→ Exercise brief
Copy exactly the lines from the start of the data below through the one that carries "1. Customers can collect", and only those.

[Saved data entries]
+===+
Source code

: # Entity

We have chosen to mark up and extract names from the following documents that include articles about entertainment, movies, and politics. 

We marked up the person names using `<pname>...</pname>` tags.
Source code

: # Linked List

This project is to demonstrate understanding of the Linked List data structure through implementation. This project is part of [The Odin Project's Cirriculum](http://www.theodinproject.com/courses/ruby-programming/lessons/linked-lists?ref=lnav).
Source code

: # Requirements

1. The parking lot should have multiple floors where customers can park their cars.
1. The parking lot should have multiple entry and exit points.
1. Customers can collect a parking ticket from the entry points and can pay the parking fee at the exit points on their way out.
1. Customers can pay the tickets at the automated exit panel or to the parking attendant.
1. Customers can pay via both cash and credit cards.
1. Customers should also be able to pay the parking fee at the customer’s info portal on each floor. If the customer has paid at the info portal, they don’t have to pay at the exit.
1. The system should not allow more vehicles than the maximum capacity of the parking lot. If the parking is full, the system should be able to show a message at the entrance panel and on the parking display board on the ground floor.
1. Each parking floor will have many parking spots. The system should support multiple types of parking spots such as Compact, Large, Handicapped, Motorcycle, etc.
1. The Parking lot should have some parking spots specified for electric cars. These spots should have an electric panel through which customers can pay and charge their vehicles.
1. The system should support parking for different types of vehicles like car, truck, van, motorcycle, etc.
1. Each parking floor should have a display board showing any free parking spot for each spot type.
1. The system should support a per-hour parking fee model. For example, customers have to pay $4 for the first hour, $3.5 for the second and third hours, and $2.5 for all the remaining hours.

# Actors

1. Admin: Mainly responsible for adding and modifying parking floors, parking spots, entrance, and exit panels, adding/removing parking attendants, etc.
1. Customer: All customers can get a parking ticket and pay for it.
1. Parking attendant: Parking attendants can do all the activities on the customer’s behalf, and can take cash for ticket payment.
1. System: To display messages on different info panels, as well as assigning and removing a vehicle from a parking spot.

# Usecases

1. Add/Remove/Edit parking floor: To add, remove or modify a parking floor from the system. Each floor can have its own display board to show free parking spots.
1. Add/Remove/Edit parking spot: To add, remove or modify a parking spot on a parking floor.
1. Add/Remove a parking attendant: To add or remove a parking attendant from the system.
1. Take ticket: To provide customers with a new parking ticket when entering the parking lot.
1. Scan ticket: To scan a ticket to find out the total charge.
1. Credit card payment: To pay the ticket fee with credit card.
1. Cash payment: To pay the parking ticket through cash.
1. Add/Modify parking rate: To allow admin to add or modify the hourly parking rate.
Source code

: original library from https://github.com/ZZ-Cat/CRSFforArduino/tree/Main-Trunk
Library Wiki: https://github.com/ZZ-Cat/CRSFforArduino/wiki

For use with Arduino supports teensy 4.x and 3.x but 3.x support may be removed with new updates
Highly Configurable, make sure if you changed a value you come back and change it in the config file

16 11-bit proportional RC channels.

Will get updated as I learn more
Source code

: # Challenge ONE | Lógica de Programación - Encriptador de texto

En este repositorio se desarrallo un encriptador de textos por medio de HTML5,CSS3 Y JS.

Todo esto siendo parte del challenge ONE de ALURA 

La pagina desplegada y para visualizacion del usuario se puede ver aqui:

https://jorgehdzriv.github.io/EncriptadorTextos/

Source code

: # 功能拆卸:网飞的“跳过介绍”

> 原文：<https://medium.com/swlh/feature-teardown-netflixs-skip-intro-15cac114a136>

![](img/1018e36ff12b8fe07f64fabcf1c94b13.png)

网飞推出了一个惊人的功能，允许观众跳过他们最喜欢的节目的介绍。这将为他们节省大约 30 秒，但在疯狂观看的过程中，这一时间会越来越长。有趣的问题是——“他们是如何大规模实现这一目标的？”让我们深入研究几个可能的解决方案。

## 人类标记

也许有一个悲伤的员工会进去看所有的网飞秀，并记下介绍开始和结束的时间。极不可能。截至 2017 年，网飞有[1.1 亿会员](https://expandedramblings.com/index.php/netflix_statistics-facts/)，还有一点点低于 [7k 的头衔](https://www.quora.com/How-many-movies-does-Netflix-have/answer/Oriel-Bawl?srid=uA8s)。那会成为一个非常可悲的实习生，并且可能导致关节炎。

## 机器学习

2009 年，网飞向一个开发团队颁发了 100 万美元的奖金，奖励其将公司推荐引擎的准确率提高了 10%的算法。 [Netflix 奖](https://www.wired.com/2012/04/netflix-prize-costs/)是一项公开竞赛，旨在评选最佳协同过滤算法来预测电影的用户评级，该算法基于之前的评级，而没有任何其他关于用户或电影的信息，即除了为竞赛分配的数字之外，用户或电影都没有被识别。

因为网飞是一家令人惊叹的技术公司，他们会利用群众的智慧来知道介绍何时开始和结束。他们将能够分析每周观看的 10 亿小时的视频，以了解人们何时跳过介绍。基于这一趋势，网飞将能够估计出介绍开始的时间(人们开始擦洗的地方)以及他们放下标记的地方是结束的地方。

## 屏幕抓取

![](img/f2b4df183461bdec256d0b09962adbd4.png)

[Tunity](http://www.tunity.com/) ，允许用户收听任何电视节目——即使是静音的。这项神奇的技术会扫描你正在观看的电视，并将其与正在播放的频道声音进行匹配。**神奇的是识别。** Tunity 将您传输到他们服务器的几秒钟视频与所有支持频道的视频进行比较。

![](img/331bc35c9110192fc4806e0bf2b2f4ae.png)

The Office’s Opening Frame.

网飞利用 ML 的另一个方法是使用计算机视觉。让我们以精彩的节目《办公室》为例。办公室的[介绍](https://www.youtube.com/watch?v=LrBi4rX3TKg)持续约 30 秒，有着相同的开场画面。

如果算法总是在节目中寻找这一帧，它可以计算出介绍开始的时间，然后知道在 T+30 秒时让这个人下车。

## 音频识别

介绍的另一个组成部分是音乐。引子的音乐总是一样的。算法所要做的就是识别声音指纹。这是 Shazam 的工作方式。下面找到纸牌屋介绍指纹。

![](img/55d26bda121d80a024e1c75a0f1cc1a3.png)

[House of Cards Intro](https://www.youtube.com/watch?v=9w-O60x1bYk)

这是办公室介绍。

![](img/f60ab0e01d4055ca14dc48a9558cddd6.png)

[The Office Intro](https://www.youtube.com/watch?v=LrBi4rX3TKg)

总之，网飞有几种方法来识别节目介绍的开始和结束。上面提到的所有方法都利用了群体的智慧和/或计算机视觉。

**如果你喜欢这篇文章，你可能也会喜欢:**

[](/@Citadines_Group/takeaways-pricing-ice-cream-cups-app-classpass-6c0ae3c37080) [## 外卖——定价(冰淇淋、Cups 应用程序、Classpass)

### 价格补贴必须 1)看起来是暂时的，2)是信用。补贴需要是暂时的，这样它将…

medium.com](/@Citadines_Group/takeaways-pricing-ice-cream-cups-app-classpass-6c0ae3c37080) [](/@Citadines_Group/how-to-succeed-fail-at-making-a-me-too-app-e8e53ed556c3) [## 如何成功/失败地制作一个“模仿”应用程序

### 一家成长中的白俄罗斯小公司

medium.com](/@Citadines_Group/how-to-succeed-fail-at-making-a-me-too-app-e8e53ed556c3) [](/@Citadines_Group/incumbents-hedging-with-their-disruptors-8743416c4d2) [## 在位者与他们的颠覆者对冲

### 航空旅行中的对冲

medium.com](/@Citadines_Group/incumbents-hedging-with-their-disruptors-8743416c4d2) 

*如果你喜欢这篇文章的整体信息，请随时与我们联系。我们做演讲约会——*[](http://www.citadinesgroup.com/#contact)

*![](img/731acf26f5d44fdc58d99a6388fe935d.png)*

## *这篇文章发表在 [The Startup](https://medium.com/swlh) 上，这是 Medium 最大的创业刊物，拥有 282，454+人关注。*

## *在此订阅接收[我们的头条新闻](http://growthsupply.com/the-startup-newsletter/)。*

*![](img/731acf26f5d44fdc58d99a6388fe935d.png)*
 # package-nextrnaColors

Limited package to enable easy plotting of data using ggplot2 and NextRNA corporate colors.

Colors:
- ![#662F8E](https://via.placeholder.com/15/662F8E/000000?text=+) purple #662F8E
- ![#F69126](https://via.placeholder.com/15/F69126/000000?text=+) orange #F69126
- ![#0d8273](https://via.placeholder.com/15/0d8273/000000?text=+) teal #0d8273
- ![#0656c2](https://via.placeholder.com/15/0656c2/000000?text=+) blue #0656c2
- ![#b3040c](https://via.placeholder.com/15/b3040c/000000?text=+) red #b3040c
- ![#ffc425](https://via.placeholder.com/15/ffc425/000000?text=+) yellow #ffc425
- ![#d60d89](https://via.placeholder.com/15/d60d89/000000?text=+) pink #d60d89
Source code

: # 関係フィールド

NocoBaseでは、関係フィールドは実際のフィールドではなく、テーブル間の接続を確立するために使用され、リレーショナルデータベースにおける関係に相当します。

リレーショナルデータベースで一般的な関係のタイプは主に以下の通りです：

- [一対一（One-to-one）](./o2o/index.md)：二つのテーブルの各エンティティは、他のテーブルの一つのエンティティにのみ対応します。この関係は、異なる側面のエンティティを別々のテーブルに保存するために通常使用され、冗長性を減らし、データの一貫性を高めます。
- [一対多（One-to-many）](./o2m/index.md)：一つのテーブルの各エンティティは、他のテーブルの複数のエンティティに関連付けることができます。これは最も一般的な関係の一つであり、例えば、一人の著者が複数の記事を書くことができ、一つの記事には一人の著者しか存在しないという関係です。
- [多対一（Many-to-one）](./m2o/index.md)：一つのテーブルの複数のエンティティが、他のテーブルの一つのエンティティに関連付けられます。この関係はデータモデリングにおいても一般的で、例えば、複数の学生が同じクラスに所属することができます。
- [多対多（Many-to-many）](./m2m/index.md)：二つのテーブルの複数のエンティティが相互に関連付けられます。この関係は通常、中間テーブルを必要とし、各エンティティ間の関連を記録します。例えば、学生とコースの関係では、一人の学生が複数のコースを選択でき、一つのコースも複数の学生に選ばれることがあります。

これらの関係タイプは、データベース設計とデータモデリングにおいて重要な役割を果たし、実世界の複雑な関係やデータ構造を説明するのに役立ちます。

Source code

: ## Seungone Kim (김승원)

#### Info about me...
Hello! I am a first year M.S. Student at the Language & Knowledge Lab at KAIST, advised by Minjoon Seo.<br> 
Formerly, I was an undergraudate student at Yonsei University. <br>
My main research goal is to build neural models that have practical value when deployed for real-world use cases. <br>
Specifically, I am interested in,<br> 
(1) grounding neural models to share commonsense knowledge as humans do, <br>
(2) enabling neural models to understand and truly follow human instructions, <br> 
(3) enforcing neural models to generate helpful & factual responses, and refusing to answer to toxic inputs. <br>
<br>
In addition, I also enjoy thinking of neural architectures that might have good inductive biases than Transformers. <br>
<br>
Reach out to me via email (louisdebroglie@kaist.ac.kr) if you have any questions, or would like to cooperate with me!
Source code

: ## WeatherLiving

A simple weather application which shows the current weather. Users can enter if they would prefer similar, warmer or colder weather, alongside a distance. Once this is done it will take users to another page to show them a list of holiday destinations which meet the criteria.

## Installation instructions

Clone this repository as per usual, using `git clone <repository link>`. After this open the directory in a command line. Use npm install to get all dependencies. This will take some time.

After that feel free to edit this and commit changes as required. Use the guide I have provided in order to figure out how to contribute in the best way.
+===+
→ Task result
Source code

: # Entity

We have chosen to mark up and extract names from the following documents that include articles about entertainment, movies, and politics. 

We marked up the person names using `<pname>...</pname>` tags.
Source code

: # Linked List

This project is to demonstrate understanding of the Linked List data structure through implementation. This project is part of [The Odin Project's Cirriculum](http://www.theodinproject.com/courses/ruby-programming/lessons/linked-lists?ref=lnav).
Source code

: # Requirements

1. The parking lot should have multiple floors where customers can park their cars.
1. The parking lot should have multiple entry and exit points.
1. Customers can collect a parking ticket from the entry points and can pay the parking fee at the exit points on their way out.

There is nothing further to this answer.